## WHAT YOU SHOULD DO
Pictures do not belong in the output. Reproduce exactly the lines from the start of the records through the line with "declaring a variable).".

## THE DATA

<<<<

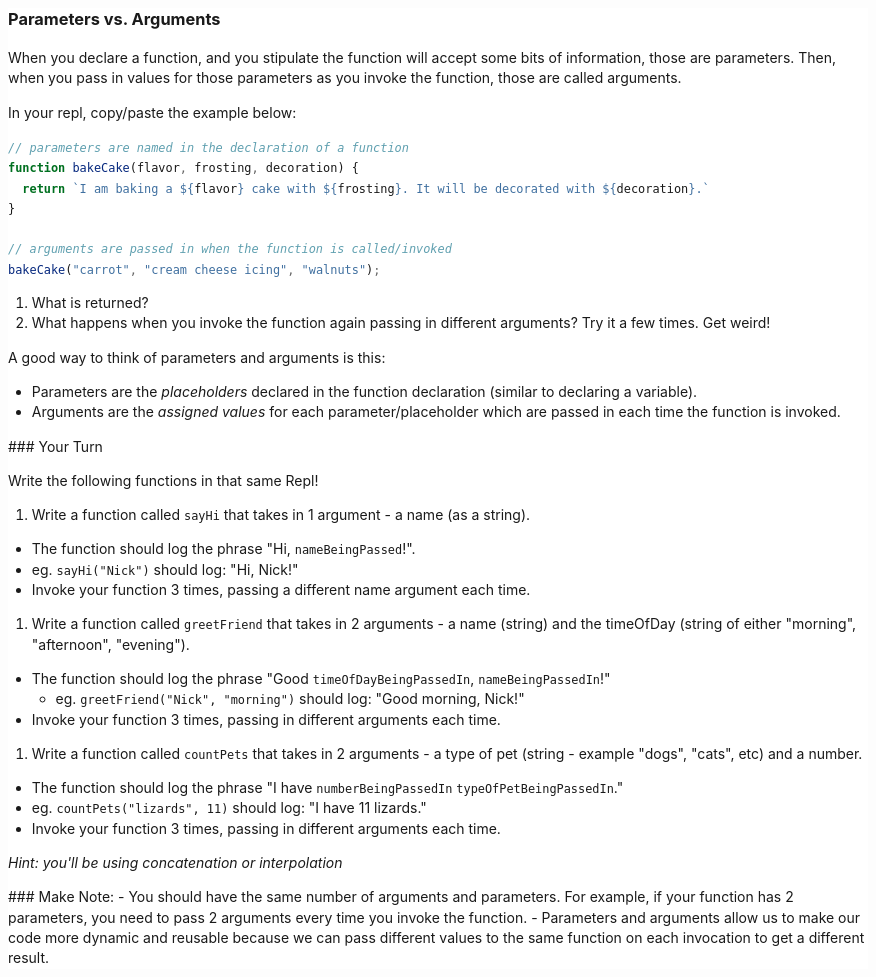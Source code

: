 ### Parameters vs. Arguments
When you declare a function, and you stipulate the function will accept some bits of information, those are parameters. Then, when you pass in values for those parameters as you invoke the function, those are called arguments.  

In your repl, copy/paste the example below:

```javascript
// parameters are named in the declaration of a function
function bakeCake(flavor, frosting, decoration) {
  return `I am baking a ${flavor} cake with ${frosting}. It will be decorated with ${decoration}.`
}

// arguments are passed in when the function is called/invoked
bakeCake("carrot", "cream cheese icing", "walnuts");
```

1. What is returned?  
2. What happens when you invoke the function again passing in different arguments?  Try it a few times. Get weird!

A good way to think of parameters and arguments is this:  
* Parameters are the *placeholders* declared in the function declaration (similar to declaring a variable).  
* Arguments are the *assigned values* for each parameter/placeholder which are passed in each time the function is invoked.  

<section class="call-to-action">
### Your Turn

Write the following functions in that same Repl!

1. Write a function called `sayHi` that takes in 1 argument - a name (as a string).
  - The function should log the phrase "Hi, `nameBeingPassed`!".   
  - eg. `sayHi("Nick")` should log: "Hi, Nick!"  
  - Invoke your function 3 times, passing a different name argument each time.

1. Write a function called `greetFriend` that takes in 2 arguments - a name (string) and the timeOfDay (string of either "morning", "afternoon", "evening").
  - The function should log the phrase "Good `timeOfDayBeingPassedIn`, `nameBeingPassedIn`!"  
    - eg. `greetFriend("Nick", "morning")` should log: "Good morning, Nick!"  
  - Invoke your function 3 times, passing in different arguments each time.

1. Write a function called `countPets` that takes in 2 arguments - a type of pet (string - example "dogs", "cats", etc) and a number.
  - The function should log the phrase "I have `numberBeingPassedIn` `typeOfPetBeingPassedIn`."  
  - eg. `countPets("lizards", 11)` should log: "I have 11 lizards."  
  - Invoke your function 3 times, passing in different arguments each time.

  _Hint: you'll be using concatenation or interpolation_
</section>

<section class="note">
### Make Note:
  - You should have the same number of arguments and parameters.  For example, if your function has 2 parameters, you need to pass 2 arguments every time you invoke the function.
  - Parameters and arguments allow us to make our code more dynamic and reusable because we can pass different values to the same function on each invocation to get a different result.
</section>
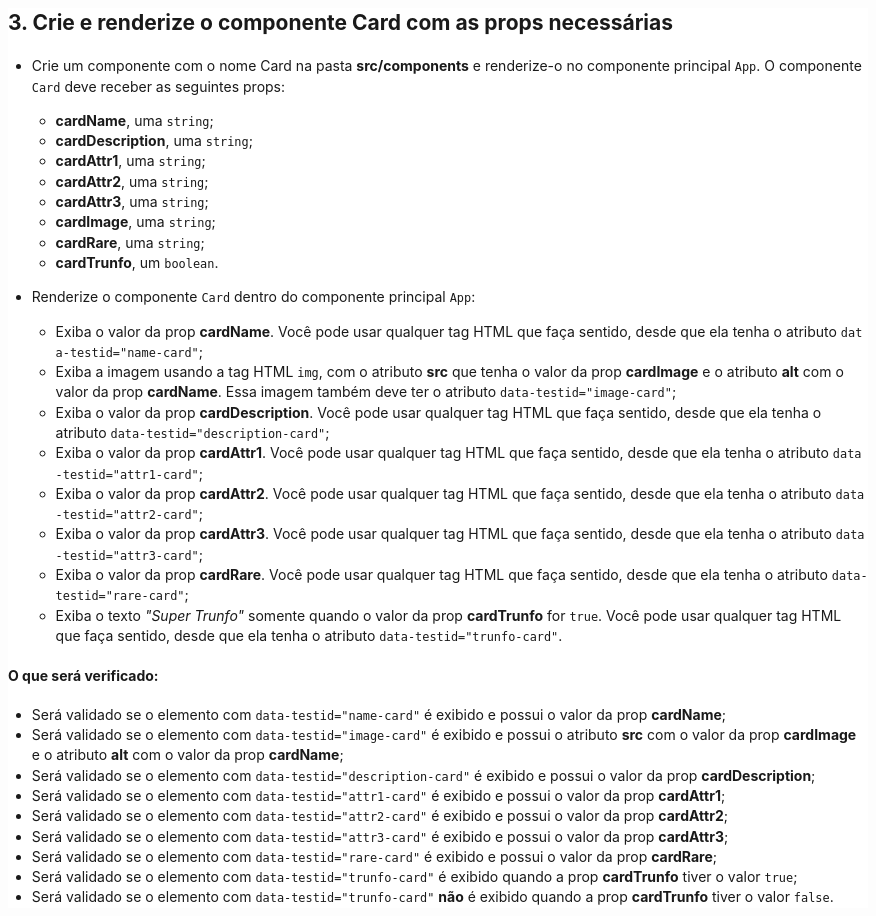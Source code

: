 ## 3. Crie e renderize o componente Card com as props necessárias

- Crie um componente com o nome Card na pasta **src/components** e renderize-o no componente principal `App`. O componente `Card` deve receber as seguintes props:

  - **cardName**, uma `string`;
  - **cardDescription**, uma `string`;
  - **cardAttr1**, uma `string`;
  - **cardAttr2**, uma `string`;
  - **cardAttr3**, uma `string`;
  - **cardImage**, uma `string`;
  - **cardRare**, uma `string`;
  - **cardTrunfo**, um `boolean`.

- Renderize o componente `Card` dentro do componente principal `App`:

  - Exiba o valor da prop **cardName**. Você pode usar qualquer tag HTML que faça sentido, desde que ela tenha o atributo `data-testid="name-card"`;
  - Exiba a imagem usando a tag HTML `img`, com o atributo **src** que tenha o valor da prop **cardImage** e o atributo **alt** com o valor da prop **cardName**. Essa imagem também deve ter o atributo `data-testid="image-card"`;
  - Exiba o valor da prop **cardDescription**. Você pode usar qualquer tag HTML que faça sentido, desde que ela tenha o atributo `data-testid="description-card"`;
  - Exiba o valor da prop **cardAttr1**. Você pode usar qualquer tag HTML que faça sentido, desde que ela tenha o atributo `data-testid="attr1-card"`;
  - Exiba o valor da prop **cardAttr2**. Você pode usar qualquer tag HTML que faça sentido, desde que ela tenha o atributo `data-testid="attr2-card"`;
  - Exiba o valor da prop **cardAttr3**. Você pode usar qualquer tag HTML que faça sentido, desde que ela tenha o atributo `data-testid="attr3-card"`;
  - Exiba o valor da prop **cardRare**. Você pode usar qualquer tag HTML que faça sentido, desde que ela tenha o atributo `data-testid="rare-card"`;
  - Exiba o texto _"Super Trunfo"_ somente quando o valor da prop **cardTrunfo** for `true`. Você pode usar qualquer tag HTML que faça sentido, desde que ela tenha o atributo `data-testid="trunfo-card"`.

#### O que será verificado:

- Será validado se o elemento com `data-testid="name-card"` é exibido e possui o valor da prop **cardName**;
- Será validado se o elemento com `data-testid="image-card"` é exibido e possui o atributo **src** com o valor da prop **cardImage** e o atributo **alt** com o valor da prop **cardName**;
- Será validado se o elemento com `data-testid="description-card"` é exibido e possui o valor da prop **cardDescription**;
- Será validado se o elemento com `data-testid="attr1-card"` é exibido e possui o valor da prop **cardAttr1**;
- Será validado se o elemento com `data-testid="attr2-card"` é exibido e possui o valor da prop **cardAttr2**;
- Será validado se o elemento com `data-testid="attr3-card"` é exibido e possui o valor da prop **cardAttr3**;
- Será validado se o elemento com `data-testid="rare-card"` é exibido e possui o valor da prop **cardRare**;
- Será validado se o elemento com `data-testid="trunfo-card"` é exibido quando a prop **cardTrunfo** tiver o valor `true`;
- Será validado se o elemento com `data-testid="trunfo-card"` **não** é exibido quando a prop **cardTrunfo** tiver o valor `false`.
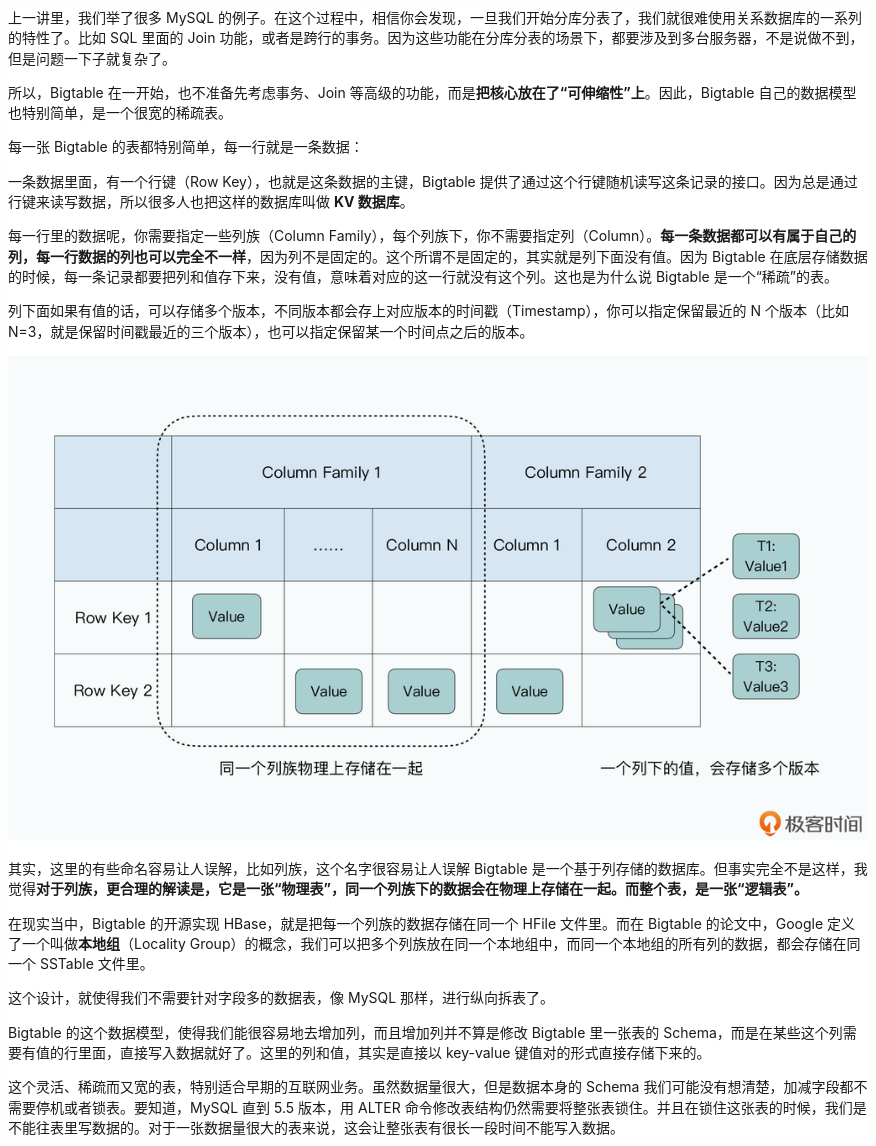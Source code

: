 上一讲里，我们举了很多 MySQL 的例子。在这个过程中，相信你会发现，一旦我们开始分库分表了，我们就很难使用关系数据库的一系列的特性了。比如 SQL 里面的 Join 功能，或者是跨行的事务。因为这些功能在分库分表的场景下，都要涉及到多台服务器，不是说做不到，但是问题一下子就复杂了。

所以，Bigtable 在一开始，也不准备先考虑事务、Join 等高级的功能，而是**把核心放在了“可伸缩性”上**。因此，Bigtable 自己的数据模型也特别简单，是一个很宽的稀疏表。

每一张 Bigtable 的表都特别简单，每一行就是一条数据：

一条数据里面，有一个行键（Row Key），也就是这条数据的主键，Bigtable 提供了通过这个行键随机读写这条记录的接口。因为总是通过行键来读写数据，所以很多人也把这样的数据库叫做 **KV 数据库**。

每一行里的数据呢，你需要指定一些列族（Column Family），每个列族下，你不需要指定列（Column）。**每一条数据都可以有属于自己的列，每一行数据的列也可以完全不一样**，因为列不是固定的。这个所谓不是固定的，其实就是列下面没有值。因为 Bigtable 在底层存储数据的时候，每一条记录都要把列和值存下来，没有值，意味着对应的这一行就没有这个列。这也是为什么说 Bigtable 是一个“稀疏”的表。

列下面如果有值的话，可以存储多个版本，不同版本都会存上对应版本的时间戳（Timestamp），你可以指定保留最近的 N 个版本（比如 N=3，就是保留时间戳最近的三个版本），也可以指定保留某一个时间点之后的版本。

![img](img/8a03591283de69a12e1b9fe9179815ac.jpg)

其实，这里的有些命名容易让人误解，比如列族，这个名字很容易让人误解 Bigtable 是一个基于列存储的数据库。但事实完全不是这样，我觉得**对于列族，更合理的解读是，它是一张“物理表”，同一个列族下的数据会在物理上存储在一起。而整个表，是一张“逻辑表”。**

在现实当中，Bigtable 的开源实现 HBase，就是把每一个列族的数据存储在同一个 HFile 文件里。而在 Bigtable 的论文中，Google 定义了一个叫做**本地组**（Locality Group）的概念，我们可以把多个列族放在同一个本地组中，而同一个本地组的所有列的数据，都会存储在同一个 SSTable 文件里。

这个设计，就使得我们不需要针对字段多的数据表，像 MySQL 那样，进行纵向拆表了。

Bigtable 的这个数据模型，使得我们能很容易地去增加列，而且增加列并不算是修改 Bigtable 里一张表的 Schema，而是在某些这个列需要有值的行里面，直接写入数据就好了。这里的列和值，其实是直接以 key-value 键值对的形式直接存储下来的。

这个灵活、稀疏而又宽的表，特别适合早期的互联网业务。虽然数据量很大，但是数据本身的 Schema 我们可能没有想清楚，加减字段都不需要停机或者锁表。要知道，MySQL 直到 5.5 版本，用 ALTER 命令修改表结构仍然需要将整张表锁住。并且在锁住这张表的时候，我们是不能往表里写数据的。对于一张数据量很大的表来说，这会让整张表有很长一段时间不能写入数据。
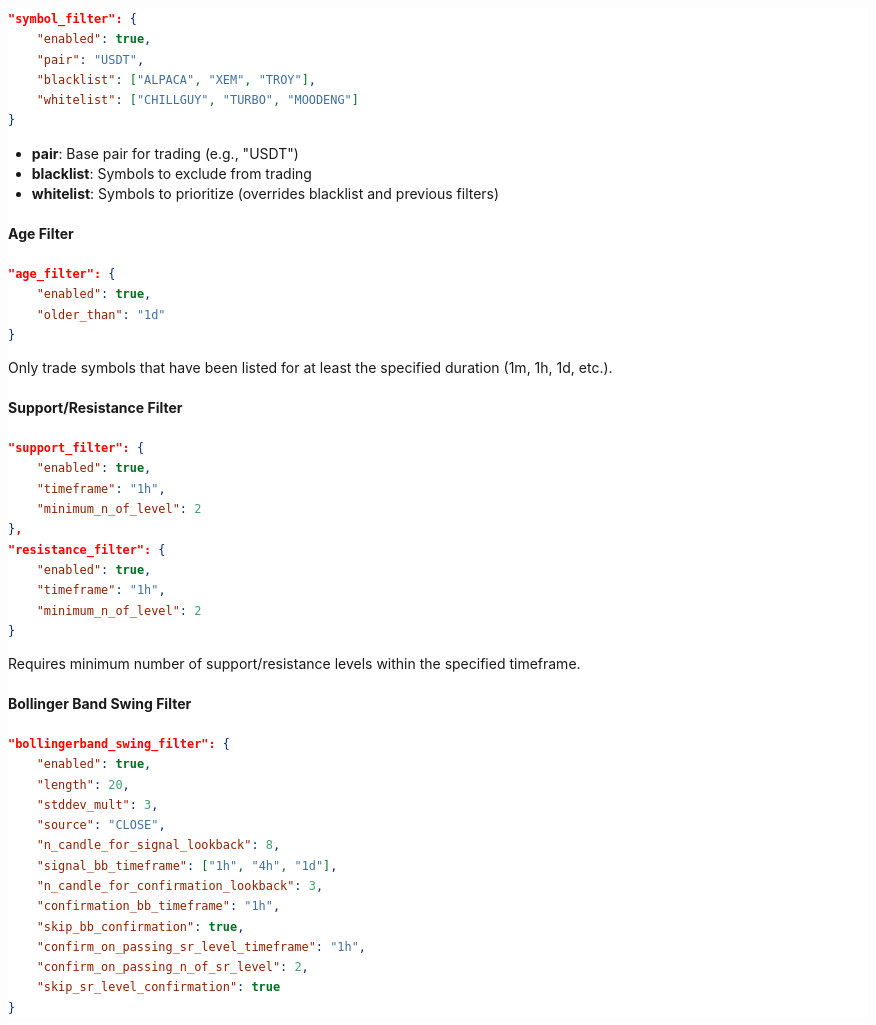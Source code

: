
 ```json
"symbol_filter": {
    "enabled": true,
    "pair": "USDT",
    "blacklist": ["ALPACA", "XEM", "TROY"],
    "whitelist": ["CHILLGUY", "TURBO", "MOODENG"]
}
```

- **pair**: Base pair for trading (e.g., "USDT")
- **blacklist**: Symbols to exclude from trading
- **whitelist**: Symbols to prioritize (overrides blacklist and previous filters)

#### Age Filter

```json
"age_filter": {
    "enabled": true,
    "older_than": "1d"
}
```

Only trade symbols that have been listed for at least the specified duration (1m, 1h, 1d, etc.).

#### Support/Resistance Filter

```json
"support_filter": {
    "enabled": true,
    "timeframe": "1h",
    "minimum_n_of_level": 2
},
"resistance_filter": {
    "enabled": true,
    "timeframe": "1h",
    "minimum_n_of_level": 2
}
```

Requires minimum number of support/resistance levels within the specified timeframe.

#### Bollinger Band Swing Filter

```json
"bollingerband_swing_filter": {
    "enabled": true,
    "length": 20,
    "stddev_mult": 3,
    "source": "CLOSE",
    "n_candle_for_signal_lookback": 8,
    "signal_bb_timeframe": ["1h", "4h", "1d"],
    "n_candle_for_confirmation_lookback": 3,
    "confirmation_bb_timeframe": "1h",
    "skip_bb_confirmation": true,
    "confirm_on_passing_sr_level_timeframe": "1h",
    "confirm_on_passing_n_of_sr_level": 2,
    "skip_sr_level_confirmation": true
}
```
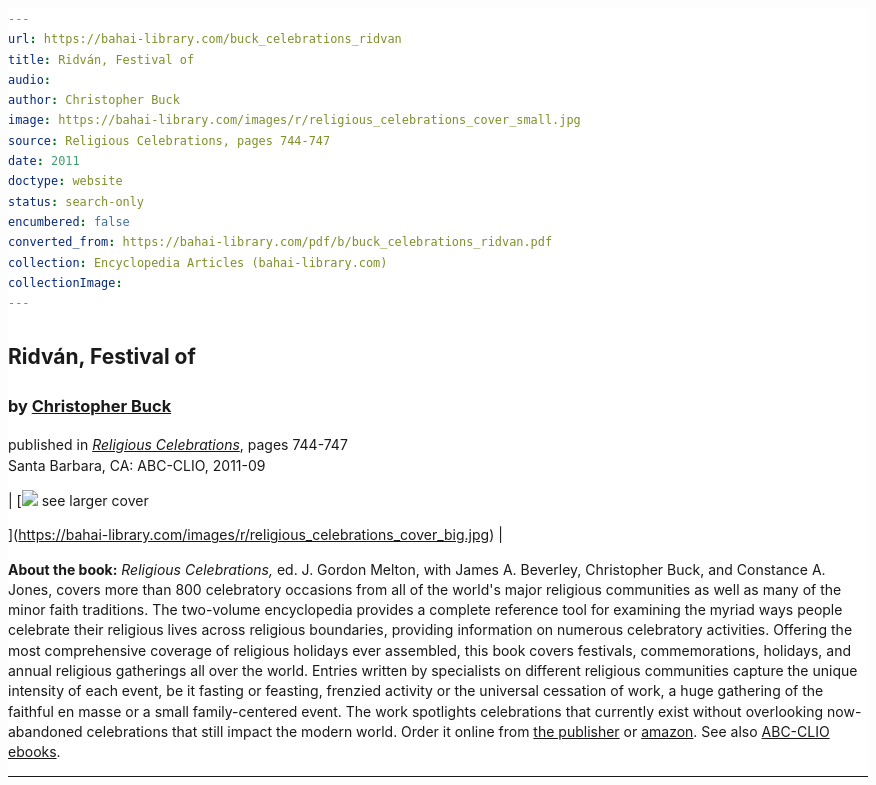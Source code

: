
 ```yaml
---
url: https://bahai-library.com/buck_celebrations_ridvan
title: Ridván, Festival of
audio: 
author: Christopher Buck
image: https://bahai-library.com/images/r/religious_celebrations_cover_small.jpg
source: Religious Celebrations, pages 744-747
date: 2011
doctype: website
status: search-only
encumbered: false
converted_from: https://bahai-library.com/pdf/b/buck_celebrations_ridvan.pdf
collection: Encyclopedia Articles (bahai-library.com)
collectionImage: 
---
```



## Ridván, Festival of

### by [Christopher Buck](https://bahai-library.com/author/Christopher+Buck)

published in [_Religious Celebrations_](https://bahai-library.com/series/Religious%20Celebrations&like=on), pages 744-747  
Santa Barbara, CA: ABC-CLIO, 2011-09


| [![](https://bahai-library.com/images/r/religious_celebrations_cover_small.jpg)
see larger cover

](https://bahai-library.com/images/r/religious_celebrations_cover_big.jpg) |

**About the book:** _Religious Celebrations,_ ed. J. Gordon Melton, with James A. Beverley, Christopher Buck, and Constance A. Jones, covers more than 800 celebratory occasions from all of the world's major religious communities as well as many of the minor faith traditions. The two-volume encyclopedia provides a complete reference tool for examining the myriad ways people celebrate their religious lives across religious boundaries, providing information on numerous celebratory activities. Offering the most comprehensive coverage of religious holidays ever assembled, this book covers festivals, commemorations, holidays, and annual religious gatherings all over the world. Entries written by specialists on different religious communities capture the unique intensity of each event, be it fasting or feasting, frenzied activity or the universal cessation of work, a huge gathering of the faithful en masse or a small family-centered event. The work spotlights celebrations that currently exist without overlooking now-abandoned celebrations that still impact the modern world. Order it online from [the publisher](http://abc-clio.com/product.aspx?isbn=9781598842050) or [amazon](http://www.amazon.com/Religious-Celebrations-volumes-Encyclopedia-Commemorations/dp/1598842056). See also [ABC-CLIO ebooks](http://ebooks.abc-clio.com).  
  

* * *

>>>>

## REPLY
Source code

: ### Parameters vs. Arguments
When you declare a function, and you stipulate the function will accept some bits of information, those are parameters. Then, when you pass in values for those parameters as you invoke the function, those are called arguments.  

In your repl, copy/paste the example below:

```javascript
// parameters are named in the declaration of a function
function bakeCake(flavor, frosting, decoration) {
  return `I am baking a ${flavor} cake with ${frosting}. It will be decorated with ${decoration}.`
}

// arguments are passed in when the function is called/invoked
bakeCake("carrot", "cream cheese icing", "walnuts");
```

1. What is returned?  
2. What happens when you invoke the function again passing in different arguments?  Try it a few times. Get weird!

A good way to think of parameters and arguments is this:  
* Parameters are the *placeholders* declared in the function declaration (similar to declaring a variable).  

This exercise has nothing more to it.